Andrew Clements achieved success as an author in 1996, when his first children’s novel, Frindle, was published. Since then, the book has sold more than 6 million copies and won more than 20 awards. Clements has written dozens of additional books for kids, both fiction and nonfiction, and shows no signs of slowing down.
His latest novel, The Losers Club, tells the story of Alec Spencer, a sixth-grader who loves reading more than almost anything else. Alec reads so much that he gets sent to the principal’s office constantly. He even starts his own reading club to pursue his passion. But ultimately, Alec learns a valuable lesson: that real life can be just as interesting as the books you read.
TFK Kid Reporter Calvin McEvoy interviewed Clements about his work.
TIME FOR KIDS:
What inspired you to write The Losers Club?
I had a lot in common with Alec, the main character. It wasn’t like my parents had to take books away from me and tell me to go outside. But I spent a lot more time reading than any of my friends did, all the way through high school. I guess I had to learn the lesson that Alec learns—that you can’t spend all of your time reading.
I just thought it was interesting to have a kid that’s getting in trouble for reading too much. It’s kind of a funny idea.
Why should people read The Losers Club?
I think for someone who loves to read, they could read this story and say, “Oh, yeah, this is just the way it is.”
Kids who don’t figure out that reading is a great way to spend your time are really missing out on something. I’m so glad I didn’t miss out on that as a kid, and I just want other kids to have a similar experience and learn that there are just so many great books.

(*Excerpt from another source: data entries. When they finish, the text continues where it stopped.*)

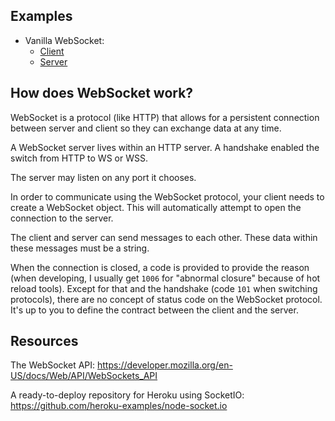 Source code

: ## Examples

- Vanilla WebSocket:
    - [Client](./vanilla-websocket/client/index.html)
    - [Server](./vanilla-websocket/server/index.js)

## How does WebSocket work?

WebSocket is a protocol (like HTTP) that allows for a persistent connection between server and client so they can exchange data at any time.

A WebSocket server lives within an HTTP server. A handshake enabled the switch from HTTP to WS or WSS.

The server may listen on any port it chooses.

In order to communicate using the WebSocket protocol, your client needs to create a WebSocket object. This will automatically attempt to open the connection to the server.

The client and server can send messages to each other. These data within these messages must be a string.

When the connection is closed, a code is provided to provide the reason (when developing, I usually get `1006` for "abnormal closure" because of hot reload tools). Except for that and the handshake (code `101` when switching protocols), there are no concept of status code on the WebSocket protocol. It's up to you to define the contract between the client and the server.

## Resources

The WebSocket API: https://developer.mozilla.org/en-US/docs/Web/API/WebSockets_API

A ready-to-deploy repository for Heroku using SocketIO: https://github.com/heroku-examples/node-socket.io
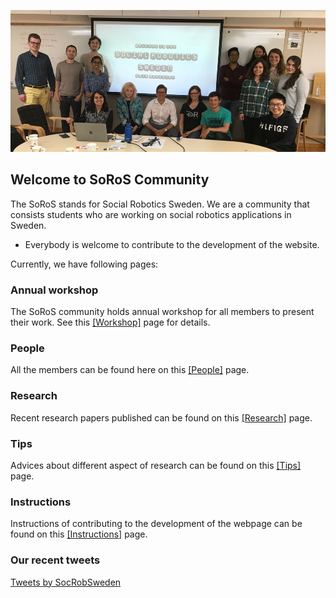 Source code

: ![](meeting-2018.jpg)
## Welcome to SoRoS Community

The SoRoS stands for Social Robotics Sweden. We are a community that consists students who are working on social robotics applications in Sweden. 

- Everybody is welcome to contribute to the development of the website.


Currently, we have following pages:

### Annual workshop

The SoRoS community holds annual workshop for all members to present their work. See this [[Workshop]](workshop.html) page for details.

### People

All the members can be found here on this [[People]](people.html) page.

### Research

Recent research papers published can be found on this [[Research]](research.html) page.

### Tips

Advices about different aspect of research can be found on this [[Tips]](tips.html) page.

### Instructions

Instructions of contributing to the development of the webpage can be found on this [[Instructions]](instructions.html) page.

### Our recent tweets
<a class="twitter-timeline" data-width="1006" data-height="450" href="https://twitter.com/SocRobSweden?ref_src=twsrc%5Etfw">Tweets by SocRobSweden</a> <script async src="https://platform.twitter.com/widgets.js" charset="utf-8"></script>
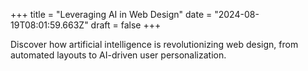 +++
title = "Leveraging AI in Web Design"
date = "2024-08-19T08:01:59.663Z"
draft = false
+++

  Discover how artificial intelligence is revolutionizing web design, from automated layouts to AI-driven user personalization.
         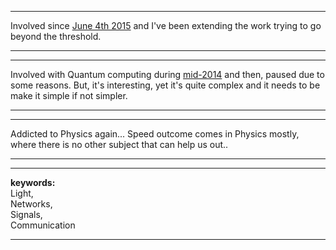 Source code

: ***
Involved since <a href="https://twitter.com/ashumeow/status/606510464080728064">June 4th 2015</a> and I've been extending the work trying to go beyond the threshold.
***
***
Involved with Quantum computing during <a href="http://geekresearchlab.net/quantumarticles/">mid-2014</a> and then, paused due to some reasons. But, it's interesting, yet it's quite complex and it needs to be make it simple if not simpler.
***
***
Addicted to Physics again... Speed outcome comes in Physics mostly, where there is no other subject that can help us out..
***
***
<b>keywords:</b> <br>
Light, <br>
Networks, <br>
Signals, <br>
Communication
***
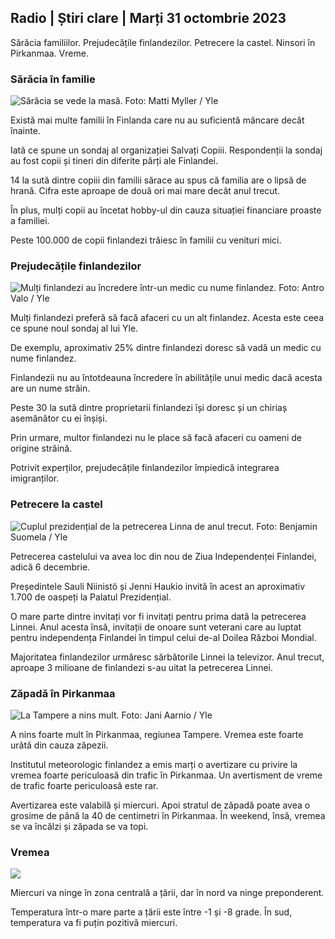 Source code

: ## Radio \| Știri clare \| Marți 31 octombrie 2023

Sărăcia familiilor. Prejudecățile finlandezilor. Petrecere la castel. Ninsori în Pirkanmaa. Vreme.

### Sărăcia în familie

![Sărăcia se vede la masă. Foto: Matti Myller / Yle](https://images.cdn.yle.fi/image/upload/c_crop,h_1080,w_1919,x_0,y_0/ar_1.7777777777777777,c_fill,g_faces,h_675,w_1200./d_1200.q_auto:eco/f_auto/fl_lossy/v1674642954/39-106372263d105c885d6a)

Există mai multe familii în Finlanda care nu au suficientă mâncare decât înainte.

Iată ce spune un sondaj al organizației Salvați Copiii. Respondenții la sondaj au fost copii și tineri din diferite părți ale Finlandei.

14 la sută dintre copiii din familii sărace au spus că familia are o lipsă de hrană. Cifra este aproape de două ori mai mare decât anul trecut.

În plus, mulți copii au încetat hobby-ul din cauza situației financiare proaste a familiei.

Peste 100.000 de copii finlandezi trăiesc în familii cu venituri mici.

### Prejudecățile finlandezilor

![Mulți finlandezi au încredere într-un medic cu nume finlandez. Foto: Antro Valo / Yle](https://images.cdn.yle.fi/image/upload/c_crop,h_3179,w_5653,x_0,y_83/ar_1.7777777777777777,c_fill,g_faces,h_675,w_r200./d_r201.q_auto:eco/f_auto/fl_lossy/v1697116975/39-11855466527f10854aec)

Mulți finlandezi preferă să facă afaceri cu un alt finlandez. Acesta este ceea ce spune noul sondaj al lui Yle.

De exemplu, aproximativ 25% dintre finlandezi doresc să vadă un medic cu nume finlandez.

Finlandezii nu au întotdeauna încredere în abilitățile unui medic dacă acesta are un nume străin.

Peste 30 la sută dintre proprietarii finlandezi își doresc și un chiriaș asemănător cu ei înșiși.

Prin urmare, multor finlandezi nu le place să facă afaceri cu oameni de origine străină.

Potrivit experților, prejudecățile finlandezilor împiedică integrarea imigranților.

### Petrecere la castel

![Cuplul prezidențial de la petrecerea Linna de anul trecut. Foto: Benjamin Suomela / Yle](https://images.cdn.yle.fi/image/upload/c_crop,h_1674,w_2976,x_0,y_24/ar_1.7777777777777777,c_fill,g_faces,h_675,w_1200.0/d_1_200.q_auto:eco/f_auto/fl_lossy/v1670345033/39-1044359638f710a6e724)

Petrecerea castelului va avea loc din nou de Ziua Independenței Finlandei, adică 6 decembrie.

Președintele Sauli Niinistö și Jenni Haukio invită în acest an aproximativ 1.700 de oaspeți la Palatul Prezidențial.

O mare parte dintre invitați vor fi invitați pentru prima dată la petrecerea Linnei. Anul acesta însă, invitații de onoare sunt veterani care au luptat pentru independența Finlandei în timpul celui de-al Doilea Război Mondial.

Majoritatea finlandezilor urmăresc sărbătorile Linnei la televizor. Anul trecut, aproape 3 milioane de finlandezi s-au uitat la petrecerea Linnei.

### Zăpadă în Pirkanmaa

![La Tampere a nins mult. Foto: Jani Aarnio / Yle](https://images.cdn.yle.fi/image/upload/c_crop,h_3375,w_6000,x_0,y_331/ar_1.7777777777777777,c_fill,g_faces,h_675/0_r1201,wd_rq_auto:eco/f_auto/fl_lossy/v1698736404/39-11934306540799d9879d)

A nins foarte mult în Pirkanmaa, regiunea Tampere. Vremea este foarte urâtă din cauza zăpezii.

Institutul meteorologic finlandez a emis marți o avertizare cu privire la vremea foarte periculoasă din trafic în Pirkanmaa. Un avertisment de vreme de trafic foarte periculoasă este rar.

Avertizarea este valabilă și miercuri. Apoi stratul de zăpadă poate avea o grosime de până la 40 de centimetri în Pirkanmaa. În weekend, însă, vremea se va încălzi și zăpada se va topi.

### Vremea

![](https://images.cdn.yle.fi/image/upload/c_crop,h_1080,w_1919,x_0,y_0/ar_1.7777777777777777,c_fill,g_faces,h_675,w_1200/dpr_auto1eco.0/dpr_1eco:0/dpr_autof_auto/fl_lossy/v1698767793/39-11940016541239893d2b)

Miercuri va ninge în zona centrală a țării, dar în nord va ninge preponderent.

Temperatura într-o mare parte a țării este între -1 și -8 grade. În sud, temperatura va fi puțin pozitivă miercuri. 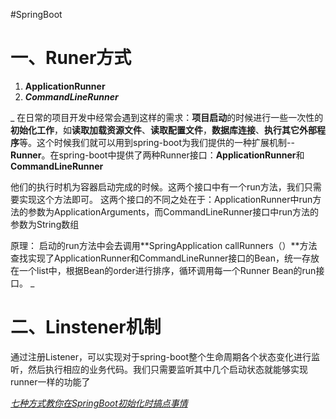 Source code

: #SpringBoot 

# 一、Runer方式
1. **ApplicationRunner**
2. **_CommandLineRunner_**

_
在日常的项目开发中经常会遇到这样的需求：**项目启动**的时候进行一些一次性的**初始化工作**，如**读取加载资源文件**、**读取配置文件**，**数据库连接**、**执行其它外部程序**等。这个时候我们就可以用到spring-boot为我们提供的一种扩展机制--**Runner**。在spring-boot中提供了两种Runner接口：**ApplicationRunner**和**CommandLineRunner**

他们的执行时机为容器启动完成的时候。这两个接口中有一个run方法，我们只需要实现这个方法即可。
这两个接口的不同之处在于：ApplicationRunner中run方法的参数为ApplicationArguments，而CommandLineRunner接口中run方法的参数为String数组

原理：
启动的run方法中会去调用**SpringApplication callRunners（）**方法查找实现了ApplicationRunner和CommandLineRunner接口的Bean，统一存放在一个list中，根据Bean的order进行排序，循环调用每一个Runner Bean的run接口。
_
# 二、Linstener机制
通过注册Listener，可以实现对于spring-boot整个生命周期各个状态变化进行监听，然后执行相应的业务代码。我们只需要监听其中几个启动状态就能够实现runner一样的功能了




_[七种方式教你在SpringBoot初始化时搞点事情](https://mp.weixin.qq.com/s?__biz=Mzk0NjExMjU3Mg==&mid=2247484571&idx=1&sn=09cdbdce8439670f0657451f525d8897&chksm=c30a55c8f47ddcdea0c4c1d67eb42013d6eff6a41a28a75e9314855deb8ed99bfd0825efbe41&scene=178&cur_album_id=1582225248089866241#rd)_
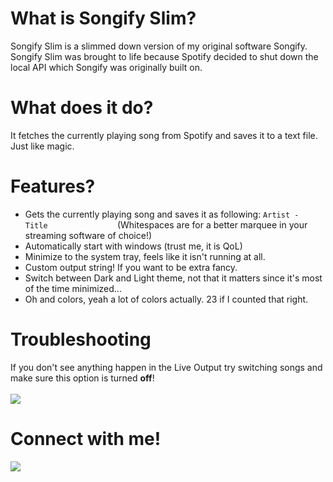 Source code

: # What is Songify Slim?

Songify Slim is a slimmed down version of my original software Songify. Songify Slim was brought to life because Spotify decided to shut down the local API which Songify was originally built on. 

# What does it do?

It fetches the currently playing song from Spotify and saves it to a text file. Just like magic. 

# Features?

* Gets the currently playing song and saves it as following: `Artist - Title               ` (Whitespaces are for a better marquee in your streaming software of choice!)
* Automatically start with windows (trust me, it is QoL)
* Minimize to the system tray, feels like it isn't running at all.
* Custom output string! If you want to be extra fancy.
* Switch between Dark and Light theme, not that it matters since it's most of the time minimized...
* Oh and colors, yeah a lot of colors actually. 23 if I counted that right.

# Troubleshooting
If you don't see anything happen in the Live Output try switching songs and make sure this option is turned **off**!
<br/>
<br/>
![](https://i.imgur.com/VUoPNbZ.png)

# Connect with me!
[<img src="https://discordapp.com/assets/fc0b01fe10a0b8c602fb0106d8189d9b.png"  target="_blank">](https://discordapp.com/invite/H8nd4T4)
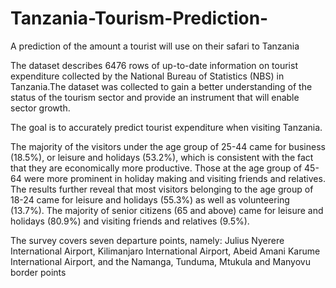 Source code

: # Tanzania-Tourism-Prediction-
A prediction of the amount a tourist will use on their safari to Tanzania



The dataset describes 6476 rows of up-to-date information on tourist expenditure collected by the National Bureau of Statistics (NBS) in Tanzania.The dataset was collected to gain a better understanding of the status of the tourism sector and provide an instrument that will enable sector growth.

The goal is to accurately predict tourist expenditure when visiting Tanzania.

The majority of the visitors under the age group of 25-44 came for business (18.5%), or leisure and holidays (53.2%), which is consistent with the fact that they are economically more productive. Those at the age group of 45-64 were more prominent in holiday making and visiting friends and relatives. The results further reveal that most visitors belonging to the age group of 18-24 came for leisure and holidays (55.3%) as well as volunteering (13.7%). The majority of senior citizens (65 and above) came for leisure and holidays (80.9%) and visiting friends and relatives (9.5%).

The survey covers seven departure points, namely: Julius Nyerere International Airport, Kilimanjaro International Airport, Abeid Amani Karume International Airport, and the Namanga, Tunduma, Mtukula and Manyovu border points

What is a typical writing day for you?
Most of my writing days are actually writing nights. I’ve tried to learn to write during the daytime, but during the day I have e-mails to answer, the phone rings a lot, I get texts from my four kids. I’ll work usually from 9:30 at night until 2, 3, or 4 a.m. Then I’ll fall into bed, sleep, and wake up the next morning at around 11. Then I’ll do the things of the day that need to get done: e-mails, phone calls, and the other things that happen in life. Then it’ll get to be 8:00 at night. I’ll be tired, and I’ll take a nap. However, when I’m not writing a book I return to a normal sleep schedule.
What advice would you give to young aspiring writers?
Read all the good books you can get your hands on. All the great writers I know were great readers first.